Forum Moderators: open

Message Too Old, No Replies

DNS Caching: Looking for Good Explanation

I know there is some doc out there that explains this...

         

Nick_W

6:36 am on Apr 28, 2004 (gmt 0)

WebmasterWorld Senior Member 10+ Year Member



HI all,

I have to explain to someone that SE's do indeed crawl via IP address and not domain name.

I know there is some google doc out there, but no idea where/what? - Is there anything out there (other than a discussion thread) that talks about this?

Many thanks...

Nick

isitreal

5:59 pm on May 8, 2004 (gmt 0)

WebmasterWorld Senior Member 10+ Year Member Top Contributors Of The Month



A single URLserver serves lists of URLs to a number of crawlers (we typically ran about 3). Both the URLserver and the crawlers are implemented in Python. Each crawler keeps roughly 300 connections open at once. This is necessary to retrieve web pages at a fast enough pace. At peak speeds, the system can crawl over 100 web pages per second using four crawlers. This amounts to roughly 600K per second of data. A major performance stress is DNS lookup. Each crawler maintains a its own DNS cache so it does not need to do a DNS lookup before crawling each document. Each of the hundreds of connections can be in a number of different states: looking up DNS, connecting to host, sending request, and receiving response

There is a URLserver that sends lists of URLs to be fetched to the crawlers. The web pages that are fetched are then sent to the storeserver. The storeserver then compresses and stores the web pages into a repository. Every web page has an associated ID number called a docID which is assigned whenever a new URL is parsed out of a web page.
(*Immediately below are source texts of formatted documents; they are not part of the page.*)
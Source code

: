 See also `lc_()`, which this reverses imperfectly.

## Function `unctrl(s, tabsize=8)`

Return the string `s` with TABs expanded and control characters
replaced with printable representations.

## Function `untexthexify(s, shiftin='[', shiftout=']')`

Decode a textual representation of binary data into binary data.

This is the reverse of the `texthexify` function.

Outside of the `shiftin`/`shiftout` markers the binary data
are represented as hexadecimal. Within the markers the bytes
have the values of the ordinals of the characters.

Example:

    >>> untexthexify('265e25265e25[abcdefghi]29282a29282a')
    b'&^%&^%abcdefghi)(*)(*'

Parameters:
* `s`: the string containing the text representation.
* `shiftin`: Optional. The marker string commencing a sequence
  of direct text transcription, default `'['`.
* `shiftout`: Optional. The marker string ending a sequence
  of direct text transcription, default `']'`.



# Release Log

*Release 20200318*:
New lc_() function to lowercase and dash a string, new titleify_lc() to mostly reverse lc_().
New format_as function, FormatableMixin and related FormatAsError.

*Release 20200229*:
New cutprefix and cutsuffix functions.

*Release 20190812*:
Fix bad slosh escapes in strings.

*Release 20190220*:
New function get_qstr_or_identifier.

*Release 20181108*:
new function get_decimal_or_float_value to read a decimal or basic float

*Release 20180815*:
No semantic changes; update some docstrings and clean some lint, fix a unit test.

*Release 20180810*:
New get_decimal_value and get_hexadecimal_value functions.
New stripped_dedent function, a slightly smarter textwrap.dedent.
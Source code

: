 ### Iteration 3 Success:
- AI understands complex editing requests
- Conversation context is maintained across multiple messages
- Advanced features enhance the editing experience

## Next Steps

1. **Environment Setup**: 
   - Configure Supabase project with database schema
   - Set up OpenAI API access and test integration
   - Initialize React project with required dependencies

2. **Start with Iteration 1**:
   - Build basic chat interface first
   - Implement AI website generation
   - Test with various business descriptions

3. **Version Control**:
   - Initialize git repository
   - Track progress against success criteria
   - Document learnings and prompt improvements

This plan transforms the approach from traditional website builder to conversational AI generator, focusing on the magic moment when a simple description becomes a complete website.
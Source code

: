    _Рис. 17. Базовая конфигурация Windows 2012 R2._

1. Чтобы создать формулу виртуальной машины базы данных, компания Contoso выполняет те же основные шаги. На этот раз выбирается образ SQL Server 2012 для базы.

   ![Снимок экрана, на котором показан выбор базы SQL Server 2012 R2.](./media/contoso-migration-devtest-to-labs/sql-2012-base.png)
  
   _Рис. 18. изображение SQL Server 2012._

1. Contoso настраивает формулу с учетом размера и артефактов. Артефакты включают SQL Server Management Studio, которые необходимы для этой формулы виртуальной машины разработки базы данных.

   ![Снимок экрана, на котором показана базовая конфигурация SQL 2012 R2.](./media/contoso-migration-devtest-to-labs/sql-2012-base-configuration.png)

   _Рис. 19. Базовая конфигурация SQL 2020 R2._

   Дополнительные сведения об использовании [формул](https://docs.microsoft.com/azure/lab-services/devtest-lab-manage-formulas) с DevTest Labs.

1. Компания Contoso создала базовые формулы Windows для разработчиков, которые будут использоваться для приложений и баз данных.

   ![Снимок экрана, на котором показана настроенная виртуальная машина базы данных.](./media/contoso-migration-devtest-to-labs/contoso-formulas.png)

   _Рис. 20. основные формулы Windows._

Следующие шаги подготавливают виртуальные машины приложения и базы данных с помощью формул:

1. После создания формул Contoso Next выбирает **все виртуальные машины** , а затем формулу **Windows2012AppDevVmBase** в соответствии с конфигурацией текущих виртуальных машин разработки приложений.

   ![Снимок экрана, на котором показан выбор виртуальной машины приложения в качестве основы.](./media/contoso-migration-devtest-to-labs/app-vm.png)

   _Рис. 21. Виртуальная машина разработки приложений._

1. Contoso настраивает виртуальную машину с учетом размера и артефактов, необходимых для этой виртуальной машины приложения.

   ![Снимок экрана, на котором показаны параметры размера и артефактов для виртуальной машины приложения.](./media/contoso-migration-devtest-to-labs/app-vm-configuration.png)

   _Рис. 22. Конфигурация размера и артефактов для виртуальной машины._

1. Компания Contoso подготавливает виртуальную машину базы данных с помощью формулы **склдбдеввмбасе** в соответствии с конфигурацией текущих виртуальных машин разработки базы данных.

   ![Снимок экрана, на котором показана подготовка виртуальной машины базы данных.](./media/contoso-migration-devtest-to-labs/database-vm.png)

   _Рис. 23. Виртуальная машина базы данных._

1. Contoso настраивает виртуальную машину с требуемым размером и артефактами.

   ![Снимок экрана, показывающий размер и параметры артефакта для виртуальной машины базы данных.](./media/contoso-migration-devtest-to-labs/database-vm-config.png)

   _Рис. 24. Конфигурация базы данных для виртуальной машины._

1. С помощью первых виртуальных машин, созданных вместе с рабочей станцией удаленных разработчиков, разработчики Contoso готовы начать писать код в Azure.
src: The Anatomy of a Large-Scale Hypertextual Web Search Engine [www7.scu.edu.au] by Sergey Brin and Lawrence Page, the google guys

If I read this correctly, this means that google works from the domain names, not the ip addresses, they run their own dns servers to speed up lookups, but urls are stored, not ip's. This makes logical sense also if you think about it, part of the search result is based on domain name, so why have two id's, one for domain name, one for ip address, which has almost zero data/search value. If this is wrong, it would be good to explain why, and not just say it's wrong.